His flesh had all the warmth of a dead fish. She tightened her grip on his hands, braced her unfeeling feet against the edge of the bulkhead’s stone wall, and, pushing and pulling, hauled him out of the pool that was the entrance to the cellar.

He flailed his way onto the submerged embankment and sagged against her, panting. “We gotta get out of here,” he said when he had caught his breath.

Leaning on each other, they lurched to their feet. Standing, the water was up to her shins. Russ steered her toward the side of the building, and pressed to the wet bricks for balance, they staggered over the uneven, moss-slick stones of the embankment. Her clothes were so sodden, and her legs so deadened, that she didn’t realize they were walking out of the river’s overflow until she noticed that the slosh-slap of her steps had changed to a squish-squelch of boots on rock. She moved away from the wall. “Let me help you,” she said, shouldering beneath his arm to act as his crutch. They stumbled over garbage and up the eroded slope to the road, and she could see Margy Van Alstyne’s car, and it was the most welcome sight in the world.

They crossed the road like zombies. Russ popped open the driver’s door, and Clare staggered around to the other side. They fell in at the same time, clunking the doors shut behind them. It took Russ three tries to get the keys out of his pants pocket, and when he finally started the engine and they were hit with the first blast of hot air from the vents, Clare went boneless. They sat in silence.

After a minute, she noticed his cell phone, dangling from the car charger. She tugged on the curly cord, fishing the phone off the floor. “Look,” she said. “You’re still connected to my phone.” Which was lying somewhere at the bottom of the submarine cellar.

Russ didn’t open his eyes. “Hear anything?”
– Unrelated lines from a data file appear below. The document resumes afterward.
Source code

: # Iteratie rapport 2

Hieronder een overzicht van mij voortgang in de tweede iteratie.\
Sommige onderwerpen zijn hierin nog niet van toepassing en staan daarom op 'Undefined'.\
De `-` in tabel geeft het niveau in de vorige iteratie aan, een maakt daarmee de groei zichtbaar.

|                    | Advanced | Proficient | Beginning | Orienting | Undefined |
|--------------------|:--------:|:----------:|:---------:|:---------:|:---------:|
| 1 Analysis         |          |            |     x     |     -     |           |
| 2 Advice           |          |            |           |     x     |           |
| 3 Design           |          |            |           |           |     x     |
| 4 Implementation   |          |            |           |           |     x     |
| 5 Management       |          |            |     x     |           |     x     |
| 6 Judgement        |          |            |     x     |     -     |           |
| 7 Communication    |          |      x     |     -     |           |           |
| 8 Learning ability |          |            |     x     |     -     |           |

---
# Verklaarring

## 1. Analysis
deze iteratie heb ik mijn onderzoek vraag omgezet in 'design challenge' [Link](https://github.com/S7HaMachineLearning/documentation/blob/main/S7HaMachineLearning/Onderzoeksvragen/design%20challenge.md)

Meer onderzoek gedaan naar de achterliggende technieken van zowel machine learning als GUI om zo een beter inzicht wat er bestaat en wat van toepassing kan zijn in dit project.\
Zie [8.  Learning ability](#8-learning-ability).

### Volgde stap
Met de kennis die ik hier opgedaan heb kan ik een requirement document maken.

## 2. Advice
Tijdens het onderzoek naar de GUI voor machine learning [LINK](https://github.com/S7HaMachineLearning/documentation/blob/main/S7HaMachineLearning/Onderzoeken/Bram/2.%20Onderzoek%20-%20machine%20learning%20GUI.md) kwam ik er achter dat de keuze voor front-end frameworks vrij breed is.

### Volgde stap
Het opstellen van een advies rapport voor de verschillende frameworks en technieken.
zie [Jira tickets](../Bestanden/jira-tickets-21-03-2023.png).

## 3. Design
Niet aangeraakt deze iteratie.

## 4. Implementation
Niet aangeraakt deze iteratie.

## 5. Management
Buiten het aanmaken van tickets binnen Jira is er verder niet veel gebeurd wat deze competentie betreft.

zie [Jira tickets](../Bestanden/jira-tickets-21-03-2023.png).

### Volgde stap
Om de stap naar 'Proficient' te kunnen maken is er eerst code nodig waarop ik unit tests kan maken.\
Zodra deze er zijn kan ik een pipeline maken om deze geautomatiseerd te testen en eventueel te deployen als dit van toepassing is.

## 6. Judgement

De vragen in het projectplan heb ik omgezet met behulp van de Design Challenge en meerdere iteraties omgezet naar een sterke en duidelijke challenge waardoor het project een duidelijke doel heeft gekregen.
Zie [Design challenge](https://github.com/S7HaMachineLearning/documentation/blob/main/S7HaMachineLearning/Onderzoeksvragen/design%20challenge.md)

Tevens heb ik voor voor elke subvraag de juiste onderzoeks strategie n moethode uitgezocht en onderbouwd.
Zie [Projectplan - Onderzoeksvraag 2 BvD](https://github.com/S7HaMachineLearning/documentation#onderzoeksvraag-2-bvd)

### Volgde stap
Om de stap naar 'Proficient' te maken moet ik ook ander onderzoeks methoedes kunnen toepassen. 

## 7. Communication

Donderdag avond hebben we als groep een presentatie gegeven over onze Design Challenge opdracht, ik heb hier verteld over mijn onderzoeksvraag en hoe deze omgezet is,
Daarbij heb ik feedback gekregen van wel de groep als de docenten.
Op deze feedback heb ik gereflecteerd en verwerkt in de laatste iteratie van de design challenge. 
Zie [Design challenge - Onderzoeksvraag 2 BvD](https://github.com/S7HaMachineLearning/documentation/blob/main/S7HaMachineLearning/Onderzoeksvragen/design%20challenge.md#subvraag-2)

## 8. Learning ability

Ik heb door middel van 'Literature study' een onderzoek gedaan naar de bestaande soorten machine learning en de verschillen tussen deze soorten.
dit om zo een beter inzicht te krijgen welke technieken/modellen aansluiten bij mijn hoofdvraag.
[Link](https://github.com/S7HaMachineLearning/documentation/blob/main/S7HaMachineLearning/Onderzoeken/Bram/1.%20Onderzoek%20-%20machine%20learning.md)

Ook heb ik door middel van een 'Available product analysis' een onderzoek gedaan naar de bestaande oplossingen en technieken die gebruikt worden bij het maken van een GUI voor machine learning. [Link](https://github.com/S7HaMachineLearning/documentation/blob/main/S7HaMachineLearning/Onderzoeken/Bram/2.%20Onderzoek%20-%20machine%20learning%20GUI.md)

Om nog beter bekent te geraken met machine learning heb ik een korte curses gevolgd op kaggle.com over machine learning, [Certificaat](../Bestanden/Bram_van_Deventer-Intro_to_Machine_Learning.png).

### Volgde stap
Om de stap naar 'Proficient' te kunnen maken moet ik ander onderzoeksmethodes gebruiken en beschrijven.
She pressed the phone to her ear. “Glug, glug,” she said. He rolled his head to look at her. She started to laugh. He blinked, then started to laugh as well. They laughed and laughed until their bodies shook and the Camry rocked and tears rolled down their cheeks.

Eventually, they wound down to gasps and sighs. She pressed the off button, hanging up on the river, and handed him the phone. He stared at it as if he was having a problem remembering what it was for. He looked at her. “If you were Allan Rouse, where would you be right now?”

“Home with my wife.”

“That’s my guess, too.” He punched in a number.

“What are you going to do?” she asked.

“I’m going to send two cars over there. I’m going to have one of ’em stop at the station for some dry clothes. And I’m going to drive to Rouse’s house and nail that son of a bitch to the wall.”